Mr Duggan, a son of late Irish tycoon Paddy Duggan, had brought High Court proceedings against the Irish Auditing and Accounting Supervisory Authority. File photograph: Bryan O’Brien

 

A former shareholder in the Irish Press company has failed in a challenge to a refusal of the accountancy supervisory body to order an inquiry surrounding his complaints about the auditors of the firm before it went into liquidation.

Neal Duggan, a son of late Irish tycoon Paddy Duggan, brought High Court proceedings against the Irish Auditing and Accounting Supervisory Authority (IAASA). Mr Duggan claimed the IAASA failed, among other things, to provide adequate reasons as to why it refused to initiate an inquiry into the conduct of how two complaints he made about Irish Press auditors Deloitte were dealt with by the Institute of Chartered Accountants of Ireland.

The Irish Press group ceased publication in 1995 with the loss of 600 jobs and was voluntarily wound up in 2017 after its liabilities exceeded its assets. On Friday, Mr Justice Garrett Simons dismissed Mr Duggan’s application for a judicial review of the IAASA decision.

‘Ample reasons’

The judge said the authority had provided him with “ample reasons” for its decision not to initiate a statutory inquiry under the Companies Act 2014. The decision not to initiate the inquiry was lawfully made at IAASA board level and the board was not obliged to invoke a procedure to set up the inquiry as the appointment of a preliminary inquiry committee is discretionary, he held.
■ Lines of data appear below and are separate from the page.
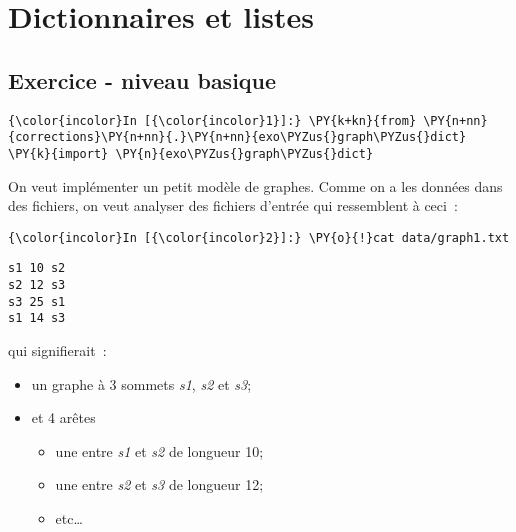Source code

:     
    
    
    

    

    \hypertarget{dictionnaires-et-listes}{%
\section{Dictionnaires et listes}\label{dictionnaires-et-listes}}

    \hypertarget{exercice---niveau-basique}{%
\subsection{Exercice - niveau basique}\label{exercice---niveau-basique}}

    \begin{Verbatim}[commandchars=\\\{\},frame=single,framerule=0.3mm,rulecolor=\color{cellframecolor}]
{\color{incolor}In [{\color{incolor}1}]:} \PY{k+kn}{from} \PY{n+nn}{corrections}\PY{n+nn}{.}\PY{n+nn}{exo\PYZus{}graph\PYZus{}dict} \PY{k}{import} \PY{n}{exo\PYZus{}graph\PYZus{}dict}
\end{Verbatim}


    On veut implémenter un petit modèle de graphes. Comme on a les données
dans des fichiers, on veut analyser des fichiers d'entrée qui
ressemblent à ceci~:

    \begin{Verbatim}[commandchars=\\\{\},frame=single,framerule=0.3mm,rulecolor=\color{cellframecolor}]
{\color{incolor}In [{\color{incolor}2}]:} \PY{o}{!}cat data/graph1.txt
\end{Verbatim}


    \begin{Verbatim}[commandchars=\\\{\},frame=single,framerule=0.3mm,rulecolor=\color{cellframecolor}]
s1 10 s2
s2 12 s3
s3 25 s1
s1 14 s3
\end{Verbatim}

    qui signifierait~:

\begin{itemize}
\tightlist
\item
  un graphe à 3 sommets \emph{s1}, \emph{s2} et \emph{s3};
\item
  et 4 arêtes

  \begin{itemize}
  \tightlist
  \item
    une entre \emph{s1} et \emph{s2} de longueur 10;
  \item
    une entre \emph{s2} et \emph{s3} de longueur 12;
  \item
    etc\ldots{}
  \end{itemize}
\end{itemize}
He also rejected claims by Mr Duggan the board took into account irrelevant considerations in reaching its decision. It was entirely inconsistent with the broad nature of the board’s statutory discretion for Mr Duggan to suggest it would be outside its powers to have regard to the significance or gravity of the complaints.

Similarly, the board was entitled to consider whether the circumstances warrant the initiation of a full inquiry or whether the matter is better dealt with by way of supervisory action, he said.